After Toussaint I am looking forward to Estonian Mati Unt, author of the previously translated (by Dalkey) surrealist Things in the Night. (Read my review here.) Now they bring us Diary of a Blood Donor (May, trans. Ants Eert), which is being billed as "a postmodern tale of vampires and a mysterious trip to Leningrad."
Probably the best-known Portuguese author in the U.S., Antonio Lobo Atunes, sees his book Knowledge of Hell published in English in March (trans. Clifford E. Landers). Apparently, the "hell" here refers to the narrator’s job, as this is a book narrated by a psychologist who hates psychology and who is driving back to work from a vacation. The book mixes Portugal’s colonial past with Angola with elements of the surreal and, of course, thoughts on modern-day psychology.

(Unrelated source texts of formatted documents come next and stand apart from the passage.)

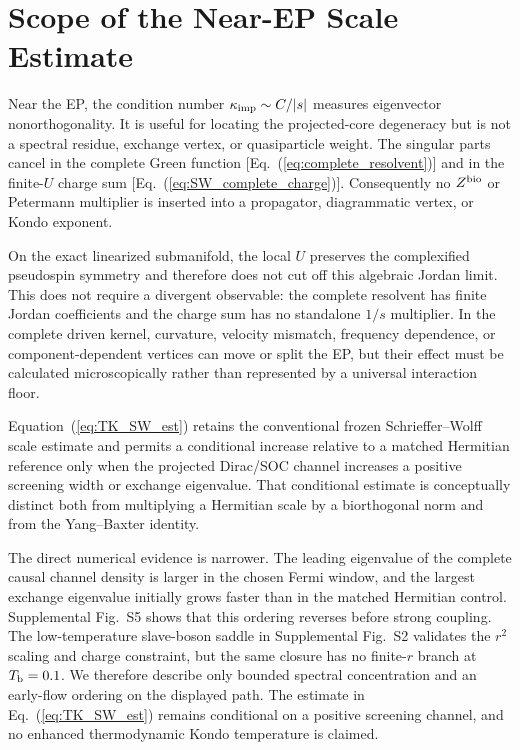 \documentclass[%
  aps,prb,reprint,amsmath,amssymb,superscriptaddress,longbibliography,floatfix
]{revtex4-2}
\newcommand{\keff}{\kappa_{\rm imp}}
\begin{document}
\section{Scope of the Near-EP Scale Estimate}
\label{sec:kondo}

Near the EP, the condition number
$\keff\sim C/|s|$ measures eigenvector nonorthogonality.  It is useful
for locating the projected-core degeneracy but is not a spectral residue,
exchange vertex, or quasiparticle weight.  The singular parts cancel in the
complete Green function [Eq.~(\ref{eq:complete_resolvent})] and in the
finite-$U$ charge sum [Eq.~(\ref{eq:SW_complete_charge})].  Consequently no
$Z^{\rm bio}$ or Petermann multiplier is inserted into a propagator,
diagrammatic vertex, or Kondo exponent.

On the exact linearized submanifold, the local \(U\) preserves the
complexified pseudospin symmetry and therefore does not cut off this
algebraic Jordan limit.  This does not require a divergent observable: the
complete resolvent has finite Jordan coefficients and the charge sum has no
standalone $1/s$ multiplier.  In the complete driven
kernel, curvature, velocity mismatch, frequency dependence, or
component-dependent vertices can move or split the EP, but their effect must
be calculated microscopically rather than represented by a universal
interaction floor.

Equation~(\ref{eq:TK_SW_est}) retains the conventional frozen
Schrieffer--Wolff scale estimate and
permits a conditional increase relative to a matched Hermitian reference
only when the projected Dirac/SOC channel increases a positive screening
width or exchange eigenvalue.  That conditional estimate is conceptually
distinct both from multiplying a Hermitian scale by a biorthogonal norm and
from the Yang--Baxter identity.

The direct numerical evidence is narrower.  The leading eigenvalue of the
complete causal channel density is larger in the chosen Fermi window, and
the largest exchange eigenvalue initially grows faster than in the matched
Hermitian control.
Supplemental Fig.~S5 shows that this ordering reverses before strong
coupling.  The low-temperature slave-boson saddle in Supplemental Fig.~S2
validates the $r^2$ scaling and charge constraint, but the same closure has no
finite-$r$ branch at $T_{\rm b}=0.1$.  We therefore describe only bounded
spectral concentration and an early-flow ordering on the displayed path.
The estimate in Eq.~(\ref{eq:TK_SW_est}) remains conditional on a positive
screening channel, and no enhanced thermodynamic Kondo temperature is
claimed.
\end{document}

Last fall I was impressed by, if not wholly taken with, Place-names by French New Novelist Jean Ricardou. This spring Dalkey is publishing a book that sounds somewhat similar in its construction, as well as in its playfulness and willingness to break down our concept of a novel. Hotel Crystal (May, Oliver Rolin, trans. Jane Kuntz) is a manuscript scribbled on bits of hotel stationary and postcards, ostensibly assembled by an impartial editor, consisting of descriptions of hotel rooms. Fear not, as the text soon bends toward shadowy networks, thuggery, and spy spoofs.
Makbara (July, Juan Goytisolo, trans. Helen Lane) is not only the name of a novel but also, says the Dalkey catalog, Arab for the place in cemeteries where people carry on relations. That’s about all the catalog tells us about this book, but that’s enough. (It also bills Goytisolo at "Spain’s greatest living writer.")
There is some good criticism to be had in this catalog. Dalkey publishes yet another book from Viktor Shklovsky (to add to their 6 others), Literature and Cinematography (June, trans. Irina Masinovsky). It’s a short (75 pages) manifesto about the function of arts and, obviously, literature’s relationship to film. Originally published in 1923.
Then there is Fiction Now, (August, Warren Motte) an overview of contemporary French novelists.
And then we have Intersections (July), a collection of 17 essays on the works of Richard Powers. Appropriately enough for Powers, the essays have a wide range (photography, systems theory, ecocriticism, and neuroscience are all mentioned). Powers himself contributes an essay, as well as does Sven Birkerts.